== TASK OBJECTIVE ==
Identify every line in the records below that contains the word "image", and reproduce each one.

== RECORDS PROVIDED ==
____________________
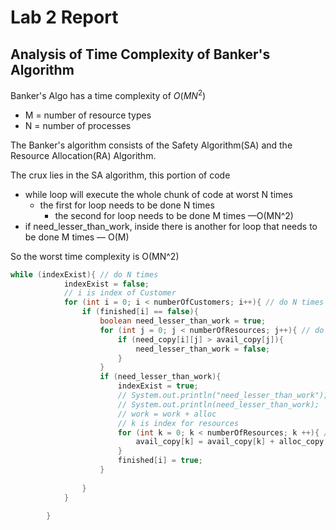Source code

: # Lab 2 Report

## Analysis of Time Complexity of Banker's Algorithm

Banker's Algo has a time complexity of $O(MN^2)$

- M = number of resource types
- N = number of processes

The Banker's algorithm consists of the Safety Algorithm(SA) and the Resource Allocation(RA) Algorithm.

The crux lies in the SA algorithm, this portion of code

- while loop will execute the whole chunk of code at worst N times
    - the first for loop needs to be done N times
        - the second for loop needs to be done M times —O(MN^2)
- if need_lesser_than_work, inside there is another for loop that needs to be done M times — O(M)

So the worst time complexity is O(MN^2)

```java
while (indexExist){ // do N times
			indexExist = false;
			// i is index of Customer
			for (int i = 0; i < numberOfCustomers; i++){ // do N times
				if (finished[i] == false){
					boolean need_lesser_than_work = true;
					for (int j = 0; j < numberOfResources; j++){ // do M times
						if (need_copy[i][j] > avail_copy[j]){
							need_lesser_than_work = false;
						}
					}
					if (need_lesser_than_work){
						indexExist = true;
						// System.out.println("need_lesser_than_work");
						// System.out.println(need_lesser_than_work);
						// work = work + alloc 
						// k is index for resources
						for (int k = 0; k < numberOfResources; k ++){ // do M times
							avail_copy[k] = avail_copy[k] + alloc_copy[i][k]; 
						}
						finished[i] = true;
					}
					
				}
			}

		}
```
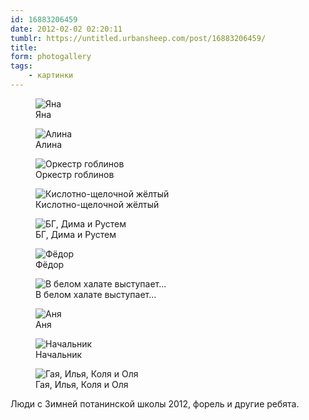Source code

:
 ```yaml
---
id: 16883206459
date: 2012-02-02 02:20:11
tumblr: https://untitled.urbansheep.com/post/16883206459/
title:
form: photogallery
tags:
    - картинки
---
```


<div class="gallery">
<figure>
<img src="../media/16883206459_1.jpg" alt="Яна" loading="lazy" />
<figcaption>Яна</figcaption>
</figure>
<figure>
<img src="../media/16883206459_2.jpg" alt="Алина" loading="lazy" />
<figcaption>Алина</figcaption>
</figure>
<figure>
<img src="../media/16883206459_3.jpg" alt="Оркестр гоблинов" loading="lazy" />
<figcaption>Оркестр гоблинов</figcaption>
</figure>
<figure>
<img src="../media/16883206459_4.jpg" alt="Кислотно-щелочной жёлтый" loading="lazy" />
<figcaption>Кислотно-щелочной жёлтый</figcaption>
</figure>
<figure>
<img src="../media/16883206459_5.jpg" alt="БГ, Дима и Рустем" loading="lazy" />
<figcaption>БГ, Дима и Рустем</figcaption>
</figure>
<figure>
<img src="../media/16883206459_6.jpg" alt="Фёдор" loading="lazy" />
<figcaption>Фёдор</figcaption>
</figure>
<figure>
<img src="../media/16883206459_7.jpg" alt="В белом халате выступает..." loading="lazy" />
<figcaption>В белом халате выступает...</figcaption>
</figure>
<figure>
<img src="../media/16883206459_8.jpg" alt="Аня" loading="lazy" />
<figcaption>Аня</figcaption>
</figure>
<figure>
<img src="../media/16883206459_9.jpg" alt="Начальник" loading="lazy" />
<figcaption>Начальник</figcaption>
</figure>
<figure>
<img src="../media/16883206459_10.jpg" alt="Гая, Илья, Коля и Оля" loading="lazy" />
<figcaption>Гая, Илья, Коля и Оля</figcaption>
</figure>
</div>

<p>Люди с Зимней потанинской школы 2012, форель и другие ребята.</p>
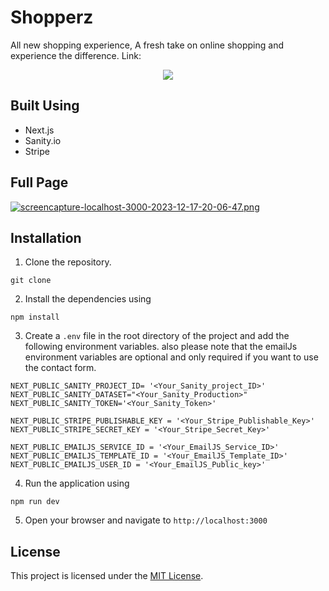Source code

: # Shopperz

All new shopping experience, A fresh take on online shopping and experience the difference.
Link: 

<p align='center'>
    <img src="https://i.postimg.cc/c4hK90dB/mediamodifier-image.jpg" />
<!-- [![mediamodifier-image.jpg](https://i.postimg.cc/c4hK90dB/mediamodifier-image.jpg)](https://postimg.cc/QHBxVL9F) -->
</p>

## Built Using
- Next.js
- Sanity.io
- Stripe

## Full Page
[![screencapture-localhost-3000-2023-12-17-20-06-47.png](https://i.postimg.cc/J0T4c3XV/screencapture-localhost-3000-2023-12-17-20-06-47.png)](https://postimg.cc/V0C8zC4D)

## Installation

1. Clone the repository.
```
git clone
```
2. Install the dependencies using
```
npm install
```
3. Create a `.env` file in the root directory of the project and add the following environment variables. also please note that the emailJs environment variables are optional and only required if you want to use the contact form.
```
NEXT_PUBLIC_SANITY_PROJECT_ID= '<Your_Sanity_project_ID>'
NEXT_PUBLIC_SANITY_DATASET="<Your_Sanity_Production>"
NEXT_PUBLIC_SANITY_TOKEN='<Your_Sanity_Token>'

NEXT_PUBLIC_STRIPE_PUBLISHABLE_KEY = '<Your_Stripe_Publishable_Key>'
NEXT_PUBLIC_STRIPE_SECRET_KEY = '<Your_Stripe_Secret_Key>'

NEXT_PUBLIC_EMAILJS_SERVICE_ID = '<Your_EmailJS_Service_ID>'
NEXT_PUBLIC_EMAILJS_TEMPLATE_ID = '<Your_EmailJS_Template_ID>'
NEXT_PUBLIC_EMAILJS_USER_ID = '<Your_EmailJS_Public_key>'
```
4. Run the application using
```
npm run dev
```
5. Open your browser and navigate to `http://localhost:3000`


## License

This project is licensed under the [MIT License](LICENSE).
____________________
== SOLUTION TO THIS PROBLEM ==
    <img src="https://i.postimg.cc/c4hK90dB/mediamodifier-image.jpg" />
<!-- [![mediamodifier-image.jpg](https://i.postimg.cc/c4hK90dB/mediamodifier-image.jpg)](https://postimg.cc/QHBxVL9F) -->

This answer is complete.